• **Exercise aim**
Scan the records below for the word "through". Copy each line where it appears.

Pictures paired with source code:
□ □ □ □
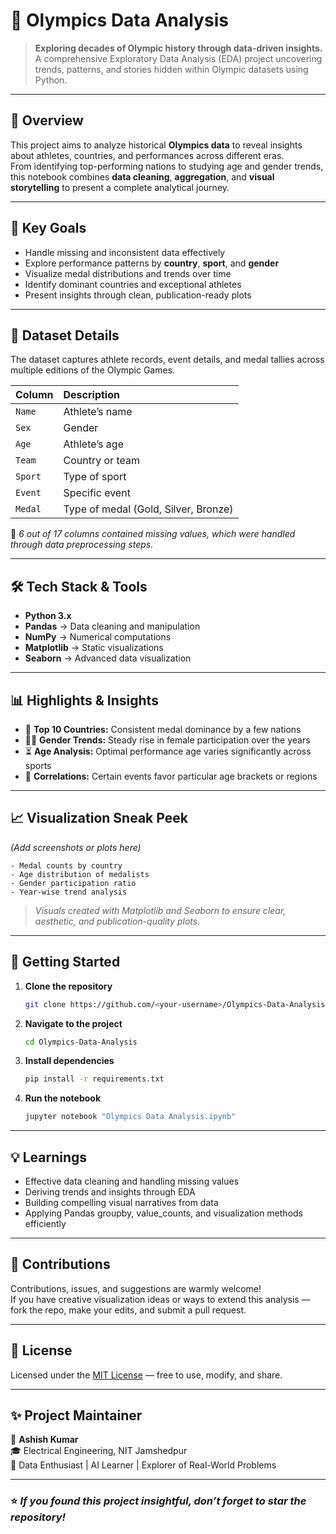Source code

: # 🏅 Olympics Data Analysis  

> **Exploring decades of Olympic history through data-driven insights.**  
> A comprehensive Exploratory Data Analysis (EDA) project uncovering trends, patterns, and stories hidden within Olympic datasets using Python.  

---

## 📘 Overview  
This project aims to analyze historical **Olympics data** to reveal insights about athletes, countries, and performances across different eras.  
From identifying top-performing nations to studying age and gender trends, this notebook combines **data cleaning**, **aggregation**, and **visual storytelling** to present a complete analytical journey.  

---

## 🎯 Key Goals
- Handle missing and inconsistent data effectively  
- Explore performance patterns by **country**, **sport**, and **gender**  
- Visualize medal distributions and trends over time  
- Identify dominant countries and exceptional athletes  
- Present insights through clean, publication-ready plots  

---

## 🧩 Dataset Details  
The dataset captures athlete records, event details, and medal tallies across multiple editions of the Olympic Games.  

| Column | Description |
|:--|:--|
| `Name` | Athlete’s name |
| `Sex` | Gender |
| `Age` | Athlete’s age |
| `Team` | Country or team |
| `Sport` | Type of sport |
| `Event` | Specific event |
| `Medal` | Type of medal (Gold, Silver, Bronze) |

🧮 *6 out of 17 columns contained missing values, which were handled through data preprocessing steps.*

---

## 🛠️ Tech Stack & Tools
- **Python 3.x**  
- **Pandas** → Data cleaning and manipulation  
- **NumPy** → Numerical computations  
- **Matplotlib** → Static visualizations  
- **Seaborn** → Advanced data visualization  

---

## 📊 Highlights & Insights
- 🥇 **Top 10 Countries:** Consistent medal dominance by a few nations  
- 👩‍🦰 **Gender Trends:** Steady rise in female participation over the years  
- ⏳ **Age Analysis:** Optimal performance age varies significantly across sports  
- 🧠 **Correlations:** Certain events favor particular age brackets or regions  

---

## 📈 Visualization Sneak Peek
*(Add screenshots or plots here)*  
```text
- Medal counts by country
- Age distribution of medalists
- Gender participation ratio
- Year-wise trend analysis
```

> _Visuals created with Matplotlib and Seaborn to ensure clear, aesthetic, and publication-quality plots._

---

## 🚀 Getting Started

1. **Clone the repository**
   ```bash
   git clone https://github.com/<your-username>/Olympics-Data-Analysis.git
   ```

2. **Navigate to the project**
   ```bash
   cd Olympics-Data-Analysis
   ```

3. **Install dependencies**
   ```bash
   pip install -r requirements.txt
   ```

4. **Run the notebook**
   ```bash
   jupyter notebook "Olympics Data Analysis.ipynb"
   ```

---

## 💡 Learnings
- Effective data cleaning and handling missing values  
- Deriving trends and insights through EDA  
- Building compelling visual narratives from data  
- Applying Pandas groupby, value_counts, and visualization methods efficiently  

---

## 🤝 Contributions
Contributions, issues, and suggestions are warmly welcome!  
If you have creative visualization ideas or ways to extend this analysis — fork the repo, make your edits, and submit a pull request.  

---

## 🧾 License
Licensed under the [MIT License](LICENSE) — free to use, modify, and share.

---

## ✨ Project Maintainer
👤 **Ashish Kumar**  
🎓 Electrical Engineering, NIT Jamshedpur  
📍 Data Enthusiast | AI Learner | Explorer of Real-World Problems  

---

### ⭐ *If you found this project insightful, don’t forget to star the repository!*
□ □ □ □
• **Written response**
> **Exploring decades of Olympic history through data-driven insights.**  
- Present insights through clean, publication-ready plots  
🧮 *6 out of 17 columns contained missing values, which were handled through data preprocessing steps.*
- Deriving trends and insights through EDA  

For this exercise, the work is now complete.